> Assignment: Please repeat each entry. Match every word exactly.

Segment Start: Exercise inputs

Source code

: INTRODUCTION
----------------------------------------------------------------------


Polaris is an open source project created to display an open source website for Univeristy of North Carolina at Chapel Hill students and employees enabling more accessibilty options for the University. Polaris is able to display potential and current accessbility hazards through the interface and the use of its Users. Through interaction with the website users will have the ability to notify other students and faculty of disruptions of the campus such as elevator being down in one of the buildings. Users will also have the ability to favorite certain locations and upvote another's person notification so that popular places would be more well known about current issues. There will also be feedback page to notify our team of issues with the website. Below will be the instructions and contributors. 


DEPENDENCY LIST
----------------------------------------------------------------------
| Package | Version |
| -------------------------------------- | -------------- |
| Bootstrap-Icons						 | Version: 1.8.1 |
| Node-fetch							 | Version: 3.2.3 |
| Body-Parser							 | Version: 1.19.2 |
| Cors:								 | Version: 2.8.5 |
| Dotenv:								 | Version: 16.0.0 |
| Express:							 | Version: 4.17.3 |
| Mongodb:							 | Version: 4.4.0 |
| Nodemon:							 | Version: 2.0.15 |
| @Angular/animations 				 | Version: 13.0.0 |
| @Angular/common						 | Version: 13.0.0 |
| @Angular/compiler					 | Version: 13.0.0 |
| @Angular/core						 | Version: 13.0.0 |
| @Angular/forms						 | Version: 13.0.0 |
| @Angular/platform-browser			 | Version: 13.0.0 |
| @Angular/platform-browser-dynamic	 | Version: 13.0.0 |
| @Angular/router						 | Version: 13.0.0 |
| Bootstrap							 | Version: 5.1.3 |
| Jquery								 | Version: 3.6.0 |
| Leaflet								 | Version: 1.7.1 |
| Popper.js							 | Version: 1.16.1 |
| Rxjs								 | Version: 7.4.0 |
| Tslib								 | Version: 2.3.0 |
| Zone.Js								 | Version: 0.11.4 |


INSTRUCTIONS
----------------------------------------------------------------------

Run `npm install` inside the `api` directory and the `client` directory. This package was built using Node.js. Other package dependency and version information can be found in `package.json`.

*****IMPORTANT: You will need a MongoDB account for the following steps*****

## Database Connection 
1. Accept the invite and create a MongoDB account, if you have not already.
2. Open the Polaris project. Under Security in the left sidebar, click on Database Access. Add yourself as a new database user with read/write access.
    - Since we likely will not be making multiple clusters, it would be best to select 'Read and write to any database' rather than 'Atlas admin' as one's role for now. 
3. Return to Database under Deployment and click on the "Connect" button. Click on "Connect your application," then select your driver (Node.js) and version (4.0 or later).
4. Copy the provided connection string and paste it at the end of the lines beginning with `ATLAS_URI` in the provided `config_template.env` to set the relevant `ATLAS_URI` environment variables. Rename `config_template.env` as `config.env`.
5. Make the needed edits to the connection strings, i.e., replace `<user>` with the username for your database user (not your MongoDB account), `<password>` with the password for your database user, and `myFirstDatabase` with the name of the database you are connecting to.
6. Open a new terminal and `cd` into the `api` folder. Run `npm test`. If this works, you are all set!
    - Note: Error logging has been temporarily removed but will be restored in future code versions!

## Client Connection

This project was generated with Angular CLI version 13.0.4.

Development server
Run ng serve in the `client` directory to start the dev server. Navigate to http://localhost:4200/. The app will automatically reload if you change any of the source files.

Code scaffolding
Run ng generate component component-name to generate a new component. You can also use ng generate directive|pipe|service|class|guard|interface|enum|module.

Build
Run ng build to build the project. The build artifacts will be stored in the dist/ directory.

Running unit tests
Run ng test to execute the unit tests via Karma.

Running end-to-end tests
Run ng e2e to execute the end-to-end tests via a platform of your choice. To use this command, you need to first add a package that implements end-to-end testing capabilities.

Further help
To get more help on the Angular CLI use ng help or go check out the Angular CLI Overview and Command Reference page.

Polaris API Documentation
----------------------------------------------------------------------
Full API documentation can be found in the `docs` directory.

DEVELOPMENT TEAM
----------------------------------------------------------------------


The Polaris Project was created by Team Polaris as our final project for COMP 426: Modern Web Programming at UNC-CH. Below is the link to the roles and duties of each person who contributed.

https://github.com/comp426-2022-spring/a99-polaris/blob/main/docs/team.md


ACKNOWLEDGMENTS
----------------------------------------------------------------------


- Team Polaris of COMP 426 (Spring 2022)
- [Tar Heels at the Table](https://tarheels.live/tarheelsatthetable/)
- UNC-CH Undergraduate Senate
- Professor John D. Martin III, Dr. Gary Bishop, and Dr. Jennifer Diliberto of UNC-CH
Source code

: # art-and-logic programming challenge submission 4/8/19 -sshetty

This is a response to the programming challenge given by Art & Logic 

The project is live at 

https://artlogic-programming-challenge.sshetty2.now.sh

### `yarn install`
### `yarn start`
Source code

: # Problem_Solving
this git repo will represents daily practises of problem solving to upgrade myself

Segment End: Exercise inputs

> Solution to this problem:
Source code

: INTRODUCTION
----------------------------------------------------------------------


Polaris is an open source project created to display an open source website for Univeristy of North Carolina at Chapel Hill students and employees enabling more accessibilty options for the University. Polaris is able to display potential and current accessbility hazards through the interface and the use of its Users. Through interaction with the website users will have the ability to notify other students and faculty of disruptions of the campus such as elevator being down in one of the buildings. Users will also have the ability to favorite certain locations and upvote another's person notification so that popular places would be more well known about current issues. There will also be feedback page to notify our team of issues with the website. Below will be the instructions and contributors. 


DEPENDENCY LIST
----------------------------------------------------------------------
| Package | Version |
| -------------------------------------- | -------------- |
| Bootstrap-Icons						 | Version: 1.8.1 |
| Node-fetch							 | Version: 3.2.3 |
| Body-Parser							 | Version: 1.19.2 |
| Cors:								 | Version: 2.8.5 |
| Dotenv:								 | Version: 16.0.0 |
| Express:							 | Version: 4.17.3 |
| Mongodb:							 | Version: 4.4.0 |
| Nodemon:							 | Version: 2.0.15 |
| @Angular/animations 				 | Version: 13.0.0 |
| @Angular/common						 | Version: 13.0.0 |
| @Angular/compiler					 | Version: 13.0.0 |
| @Angular/core						 | Version: 13.0.0 |
| @Angular/forms						 | Version: 13.0.0 |
| @Angular/platform-browser			 | Version: 13.0.0 |
| @Angular/platform-browser-dynamic	 | Version: 13.0.0 |
| @Angular/router						 | Version: 13.0.0 |
| Bootstrap							 | Version: 5.1.3 |
| Jquery								 | Version: 3.6.0 |
| Leaflet								 | Version: 1.7.1 |
| Popper.js							 | Version: 1.16.1 |
| Rxjs								 | Version: 7.4.0 |
| Tslib								 | Version: 2.3.0 |
| Zone.Js								 | Version: 0.11.4 |


INSTRUCTIONS
----------------------------------------------------------------------

Run `npm install` inside the `api` directory and the `client` directory. This package was built using Node.js. Other package dependency and version information can be found in `package.json`.

*****IMPORTANT: You will need a MongoDB account for the following steps*****

## Database Connection 
1. Accept the invite and create a MongoDB account, if you have not already.
2. Open the Polaris project. Under Security in the left sidebar, click on Database Access. Add yourself as a new database user with read/write access.
    - Since we likely will not be making multiple clusters, it would be best to select 'Read and write to any database' rather than 'Atlas admin' as one's role for now. 
3. Return to Database under Deployment and click on the "Connect" button. Click on "Connect your application," then select your driver (Node.js) and version (4.0 or later).
4. Copy the provided connection string and paste it at the end of the lines beginning with `ATLAS_URI` in the provided `config_template.env` to set the relevant `ATLAS_URI` environment variables. Rename `config_template.env` as `config.env`.
5. Make the needed edits to the connection strings, i.e., replace `<user>` with the username for your database user (not your MongoDB account), `<password>` with the password for your database user, and `myFirstDatabase` with the name of the database you are connecting to.
6. Open a new terminal and `cd` into the `api` folder. Run `npm test`. If this works, you are all set!
    - Note: Error logging has been temporarily removed but will be restored in future code versions!

## Client Connection

This project was generated with Angular CLI version 13.0.4.

Development server
Run ng serve in the `client` directory to start the dev server. Navigate to http://localhost:4200/. The app will automatically reload if you change any of the source files.

Code scaffolding
Run ng generate component component-name to generate a new component. You can also use ng generate directive|pipe|service|class|guard|interface|enum|module.

Build
Run ng build to build the project. The build artifacts will be stored in the dist/ directory.

Running unit tests
Run ng test to execute the unit tests via Karma.

Running end-to-end tests
Run ng e2e to execute the end-to-end tests via a platform of your choice. To use this command, you need to first add a package that implements end-to-end testing capabilities.

Further help
To get more help on the Angular CLI use ng help or go check out the Angular CLI Overview and Command Reference page.

Polaris API Documentation
----------------------------------------------------------------------
Full API documentation can be found in the `docs` directory.

DEVELOPMENT TEAM
----------------------------------------------------------------------


The Polaris Project was created by Team Polaris as our final project for COMP 426: Modern Web Programming at UNC-CH. Below is the link to the roles and duties of each person who contributed.

https://github.com/comp426-2022-spring/a99-polaris/blob/main/docs/team.md


ACKNOWLEDGMENTS
----------------------------------------------------------------------


- Team Polaris of COMP 426 (Spring 2022)
- [Tar Heels at the Table](https://tarheels.live/tarheelsatthetable/)
- UNC-CH Undergraduate Senate
- Professor John D. Martin III, Dr. Gary Bishop, and Dr. Jennifer Diliberto of UNC-CH
Source code

: # art-and-logic programming challenge submission 4/8/19 -sshetty

This is a response to the programming challenge given by Art & Logic 

The project is live at 

https://artlogic-programming-challenge.sshetty2.now.sh

### `yarn install`
### `yarn start`
Source code

: # Problem_Solving
this git repo will represents daily practises of problem solving to upgrade myself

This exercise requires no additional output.